Working with families

If, following social services and/or police investigations, a child is considered to be at significant risk of harm; the child will be registered as "A child in need of protection".’  In these circumstances; families will be required to work with a team of professionals to address the issues which led to the initial referral. Regular meetings will be held to monitor the plan which will include school staff, an allocated social worker, health workers and any other relevant professionals.
In extreme cases of child abuse a child may be placed in social services care.
If pupils change schools, all records will be transferred to the receiving school.

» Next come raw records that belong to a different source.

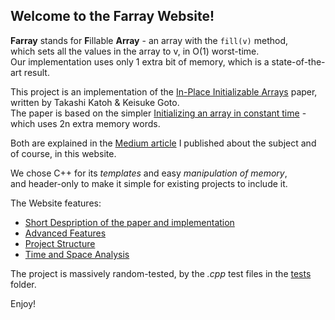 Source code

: ## Welcome to the Farray Website!
**Farray** stands for **F**illable **Array** - an array with the `fill(v)` method,<br />
which sets all the values in the array to v, in O(1) worst-time.<br />
Our implementation uses only 1 extra bit of memory, which is a state-of-the-art result.

This project is an implementation of the [In-Place Initializable Arrays](https://arxiv.org/abs/1709.08900) paper, written by Takashi Katoh & Keisuke Goto.<br>
The paper is based on the simpler [Initializing an array in constant time](https://eli.thegreenplace.net/2008/08/23/initializing-an-array-in-constant-time) - which uses 2n extra memory words.

Both are explained in the [Medium article](https://link.medium.com/Q8YbkDJX2bb) I published about the subject and of course, in this website.

We chose C++ for its *templates* and easy *manipulation of memory*, <br />
and header-only to make it simple for existing projects to include it.

The Website features:
* [Short Despription of the paper and implementation](Short-Description.md)
* [Advanced Features](Advanced-Features.md)
* [Project Structure](Project-Structure.md)
* [Time and Space Analysis](Time-and-Space-Analysis.md)

The project is massively random-tested, by the _.cpp_ test files in the [tests](https://github.com/tomhea/farray/tree/master/tests) folder.

Enjoy!
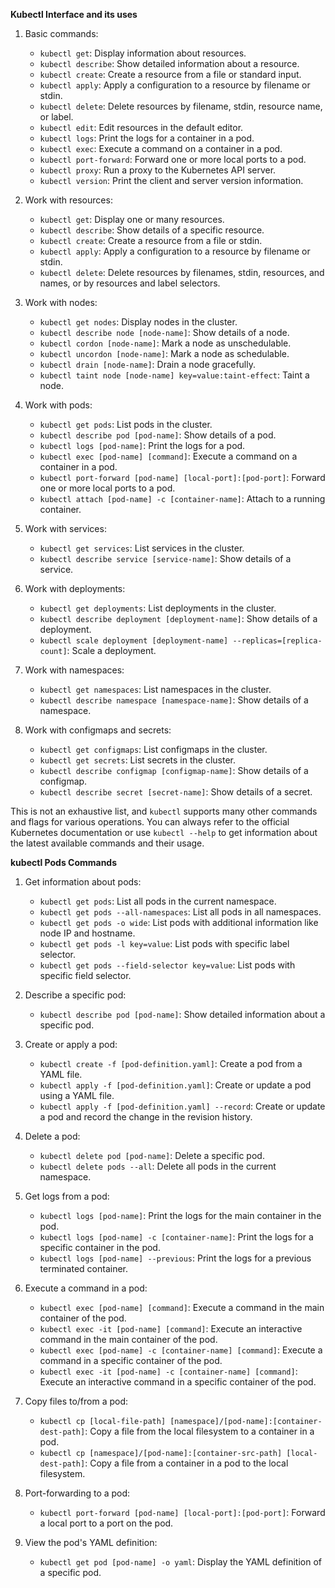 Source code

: **Kubectl Interface and its uses**

1. Basic commands:
   - `kubectl get`: Display information about resources.
   - `kubectl describe`: Show detailed information about a resource.
   - `kubectl create`: Create a resource from a file or standard input.
   - `kubectl apply`: Apply a configuration to a resource by filename or stdin.
   - `kubectl delete`: Delete resources by filename, stdin, resource name, or label.
   - `kubectl edit`: Edit resources in the default editor.
   - `kubectl logs`: Print the logs for a container in a pod.
   - `kubectl exec`: Execute a command on a container in a pod.
   - `kubectl port-forward`: Forward one or more local ports to a pod.
   - `kubectl proxy`: Run a proxy to the Kubernetes API server.
   - `kubectl version`: Print the client and server version information.

2. Work with resources:
   - `kubectl get`: Display one or many resources.
   - `kubectl describe`: Show details of a specific resource.
   - `kubectl create`: Create a resource from a file or stdin.
   - `kubectl apply`: Apply a configuration to a resource by filename or stdin.
   - `kubectl delete`: Delete resources by filenames, stdin, resources, and names, or by resources and label selectors.

3. Work with nodes:
   - `kubectl get nodes`: Display nodes in the cluster.
   - `kubectl describe node [node-name]`: Show details of a node.
   - `kubectl cordon [node-name]`: Mark a node as unschedulable.
   - `kubectl uncordon [node-name]`: Mark a node as schedulable.
   - `kubectl drain [node-name]`: Drain a node gracefully.
   - `kubectl taint node [node-name] key=value:taint-effect`: Taint a node.

4. Work with pods:
   - `kubectl get pods`: List pods in the cluster.
   - `kubectl describe pod [pod-name]`: Show details of a pod.
   - `kubectl logs [pod-name]`: Print the logs for a pod.
   - `kubectl exec [pod-name] [command]`: Execute a command on a container in a pod.
   - `kubectl port-forward [pod-name] [local-port]:[pod-port]`: Forward one or more local ports to a pod.
   - `kubectl attach [pod-name] -c [container-name]`: Attach to a running container.

5. Work with services:
   - `kubectl get services`: List services in the cluster.
   - `kubectl describe service [service-name]`: Show details of a service.

6. Work with deployments:
   - `kubectl get deployments`: List deployments in the cluster.
   - `kubectl describe deployment [deployment-name]`: Show details of a deployment.
   - `kubectl scale deployment [deployment-name] --replicas=[replica-count]`: Scale a deployment.

7. Work with namespaces:
   - `kubectl get namespaces`: List namespaces in the cluster.
   - `kubectl describe namespace [namespace-name]`: Show details of a namespace.

8. Work with configmaps and secrets:
   - `kubectl get configmaps`: List configmaps in the cluster.
   - `kubectl get secrets`: List secrets in the cluster.
   - `kubectl describe configmap [configmap-name]`: Show details of a configmap.
   - `kubectl describe secret [secret-name]`: Show details of a secret.

This is not an exhaustive list, and `kubectl` supports many other commands and flags for various operations. You can always refer to the official Kubernetes documentation or use `kubectl --help` to get information about the latest available commands and their usage.









**kubectl Pods Commands**


1. Get information about pods:
   - `kubectl get pods`: List all pods in the current namespace.
   - `kubectl get pods --all-namespaces`: List all pods in all namespaces.
   - `kubectl get pods -o wide`: List pods with additional information like node IP and hostname.
   - `kubectl get pods -l key=value`: List pods with specific label selector.
   - `kubectl get pods --field-selector key=value`: List pods with specific field selector.

2. Describe a specific pod:
   - `kubectl describe pod [pod-name]`: Show detailed information about a specific pod.

3. Create or apply a pod:
   - `kubectl create -f [pod-definition.yaml]`: Create a pod from a YAML file.
   - `kubectl apply -f [pod-definition.yaml]`: Create or update a pod using a YAML file.
   - `kubectl apply -f [pod-definition.yaml] --record`: Create or update a pod and record the change in the revision history.

4. Delete a pod:
   - `kubectl delete pod [pod-name]`: Delete a specific pod.
   - `kubectl delete pods --all`: Delete all pods in the current namespace.

5. Get logs from a pod:
   - `kubectl logs [pod-name]`: Print the logs for the main container in the pod.
   - `kubectl logs [pod-name] -c [container-name]`: Print the logs for a specific container in the pod.
   - `kubectl logs [pod-name] --previous`: Print the logs for a previous terminated container.

6. Execute a command in a pod:
   - `kubectl exec [pod-name] [command]`: Execute a command in the main container of the pod.
   - `kubectl exec -it [pod-name] [command]`: Execute an interactive command in the main container of the pod.
   - `kubectl exec [pod-name] -c [container-name] [command]`: Execute a command in a specific container of the pod.
   - `kubectl exec -it [pod-name] -c [container-name] [command]`: Execute an interactive command in a specific container of the pod.

7. Copy files to/from a pod:
   - `kubectl cp [local-file-path] [namespace]/[pod-name]:[container-dest-path]`: Copy a file from the local filesystem to a container in a pod.
   - `kubectl cp [namespace]/[pod-name]:[container-src-path] [local-dest-path]`: Copy a file from a container in a pod to the local filesystem.

8. Port-forwarding to a pod:
   - `kubectl port-forward [pod-name] [local-port]:[pod-port]`: Forward a local port to a port on the pod.

9. View the pod's YAML definition:
   - `kubectl get pod [pod-name] -o yaml`: Display the YAML definition of a specific pod.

Common Assessment Framework

There may be occasions when a child or a family requires the services of another agency. It is often a condition of referral that a CAF is completed prior to the involvement of that agency. The CAF or common assessment framework is a form used to collect information to create a written record about the needs of a child based on discussions with the child, their family and other agencies as appropriate. The CAF reduces the need for repeated assessments. Where a child has a CAF completed; regular meetings will be held to monitor the involvement of the professionals involved and the impact it has on the child.

Self Referral
We are happy to support families wishing to access additional services but parents may wish to approach agencies independently of the school.